Alliance to Protect Nantucket Sound, Inc. v. Energy Facilities Siting Board

457 Mass. 663
CourtMassachusetts Supreme Judicial Court
DecidedAugust 31, 2010
StatusPublished
Cited by26 cases

This text of 457 Mass. 663 (Alliance to Protect Nantucket Sound, Inc. v. Energy Facilities Siting Board) is published on Counsel Stack Legal Research, covering Massachusetts Supreme Judicial Court primary law. Counsel Stack provides free access to over 12 million legal documents including statutes, case law, regulations, and constitutions.

Bluebook
Alliance to Protect Nantucket Sound, Inc. v. Energy Facilities Siting Board, 457 Mass. 663 (Mass. 2010).

Opinions

Botsford, J.

In 2005, the Energy Facilities Siting Board (siting board), acting pursuant to G. L. c. 164, § 69J (§ 69J), approved the petition of Cape Wind Associates, LLC (Cape Wind), to build and operate two 115 kilovolt underground and undersea electric transmission cables or lines (transmission project, or transmission Unes) that would connect Cape Wind’s proposed offshore wind-powered energy generating facility (wind farm) to the regional electric power grid. This court affirmed the siting board’s decision. Alliance to Protect Nantucket Sound, Inc. v. Energy Facilities [666]*666Siting Bd., 448 Mass. 45, 56 (2006) (Alliance I). Actual construction of the transmission lines, however, requires additional permits, licenses, and approvals from a number of different State and local authorities.

In 2007, the Cape Cod Commission (commission) denied Cape Wind’s proposed development of regional impact (DRI); approval of the DRI by the commission was one of the required “approvals” for the transmission project. Soon thereafter, Cape Wind applied to the siting board pursuant to G. L. c. 164, § 69K (§ 69K), for a “certificate of environmental impact and public interest” (certificate, or § 69K certificate) that would constitute a “composite” of the “individual permits, approvals or authorizations which would otherwise be necessary for the construction and operation” of the transmission project. Id. After conducting an adjudicatory proceeding, the siting board granted the requested certificate in May, 2009. Three of the interveners in the certificate proceeding appeal from the siting board’s decision pursuant to G. L. c. 164, § 69P, and G. L. c. 25, § 5: the Alliance to Protect Nantucket Sound (Alliance), the commission, and the town of Barnstable (Barnstable) (collectively, petitioners). They seek reversal of the decision, and also request that we declare invalid a regulation of the Department of Environmental Protection (DEP). We affirm the decision of the siting board and conclude that the challenged regulation is valid.

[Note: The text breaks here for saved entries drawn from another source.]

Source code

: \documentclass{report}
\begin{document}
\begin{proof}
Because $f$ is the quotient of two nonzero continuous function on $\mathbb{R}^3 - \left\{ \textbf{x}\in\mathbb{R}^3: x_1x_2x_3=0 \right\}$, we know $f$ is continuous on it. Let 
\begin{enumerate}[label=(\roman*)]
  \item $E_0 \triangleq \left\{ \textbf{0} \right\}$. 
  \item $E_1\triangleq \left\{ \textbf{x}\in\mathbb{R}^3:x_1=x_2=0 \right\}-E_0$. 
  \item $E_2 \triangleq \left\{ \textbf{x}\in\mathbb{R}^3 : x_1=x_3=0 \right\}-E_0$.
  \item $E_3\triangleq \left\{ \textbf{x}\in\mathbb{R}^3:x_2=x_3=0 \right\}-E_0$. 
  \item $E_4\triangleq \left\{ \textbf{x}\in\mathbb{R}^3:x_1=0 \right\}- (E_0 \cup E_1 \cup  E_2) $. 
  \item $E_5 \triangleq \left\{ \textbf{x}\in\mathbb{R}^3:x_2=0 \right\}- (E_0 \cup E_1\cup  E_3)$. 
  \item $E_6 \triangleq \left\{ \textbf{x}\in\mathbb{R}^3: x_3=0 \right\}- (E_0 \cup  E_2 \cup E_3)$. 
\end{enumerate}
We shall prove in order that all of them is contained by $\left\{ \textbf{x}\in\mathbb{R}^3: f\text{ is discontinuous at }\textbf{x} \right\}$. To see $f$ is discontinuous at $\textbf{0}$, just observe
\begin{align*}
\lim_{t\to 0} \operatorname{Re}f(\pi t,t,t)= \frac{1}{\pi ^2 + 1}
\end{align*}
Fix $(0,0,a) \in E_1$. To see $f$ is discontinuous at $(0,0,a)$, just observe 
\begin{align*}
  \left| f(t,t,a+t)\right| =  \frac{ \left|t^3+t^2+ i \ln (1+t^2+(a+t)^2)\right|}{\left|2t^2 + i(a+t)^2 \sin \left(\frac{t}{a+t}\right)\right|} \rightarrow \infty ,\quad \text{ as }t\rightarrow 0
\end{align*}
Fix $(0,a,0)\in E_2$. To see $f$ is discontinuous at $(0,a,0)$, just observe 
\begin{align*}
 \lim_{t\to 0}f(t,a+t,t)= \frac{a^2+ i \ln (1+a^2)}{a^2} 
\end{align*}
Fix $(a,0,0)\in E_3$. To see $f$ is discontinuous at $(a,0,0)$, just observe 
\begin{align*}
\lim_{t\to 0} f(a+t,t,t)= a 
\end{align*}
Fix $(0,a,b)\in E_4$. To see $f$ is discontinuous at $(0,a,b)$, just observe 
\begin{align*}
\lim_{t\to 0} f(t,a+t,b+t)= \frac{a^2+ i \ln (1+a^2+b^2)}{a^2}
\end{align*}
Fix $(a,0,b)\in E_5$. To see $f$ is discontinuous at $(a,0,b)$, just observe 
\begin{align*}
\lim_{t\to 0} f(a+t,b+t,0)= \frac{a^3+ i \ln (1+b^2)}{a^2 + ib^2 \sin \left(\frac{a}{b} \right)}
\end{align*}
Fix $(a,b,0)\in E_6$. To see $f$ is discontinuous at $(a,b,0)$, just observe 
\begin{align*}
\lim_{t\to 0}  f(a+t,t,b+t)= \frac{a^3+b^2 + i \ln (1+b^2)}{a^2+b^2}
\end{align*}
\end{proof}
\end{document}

Background.5 Cape Wind plans to construct a wind farm consisting of 130 wind turbine generators, each 440 feet tall, on Horseshoe Shoal in Nantucket Sound, a location that is more than three miles from any Commonwealth coast and entirely in Federal waters. As a result, the wind farm itself requires only Federal permits. However, the transmission lines at issue in this case, which Cape Wind proposes to build to connect the wind farm to the regional power grid, will pass under Massachusetts territorial waters in Lewis Bay and Nantucket Sound for approximately six miles and therefore require State and local permits, licenses, and approvals for their construction and operation. The [667]*667transmission lines — two cables, each comprised of three copper conductors and one fiber optic cable bundled together — will carry electricity across an approximately 18.4 mile route, running under the seabed through Nantucket Sound and Lewis Bay for 12.5 miles, coming ashore in the town of Yarmouth (Yarmouth), and continuing underground for 5.9 miles through Yarmouth and Barnstable to an existing switching station in Barnstable.

Cape Wind’s efforts to secure the necessary Federal and, of greater significance here, State and local regulatory approvals for its wind farm and transmission project have a lengthy history. In November, 2001, Cape Wind began to seek the permits required for the transmission project by fifing an expanded environmental notification form (ENF) with the Executive Office of Energy and Environmental Affairs (EOEEA). The filing set in motion a joint review by the EOEEA under the Massachusetts Environmental Protection Act (MEPA),6 and by the commission under § 12 (i) of St. 1989, c. 716, “An Act establishing the Cape Cod commission” (Cape Cod Act). Cape Wind stated in the ENF that it sought a DRI approval from the commission. After holding a public hearing, the Secretary of the EOEEA determined that the transmission project would require Cape Wind to file an environmental impact report (EIR) in order to comply with MEPA, and outlined [668]*668the scope of the joint DRI-EER review. Pursuant to a memorandum of understanding with the EOEEA, the commission held public hearings and submitted comment letters to provide input for the MEPA review.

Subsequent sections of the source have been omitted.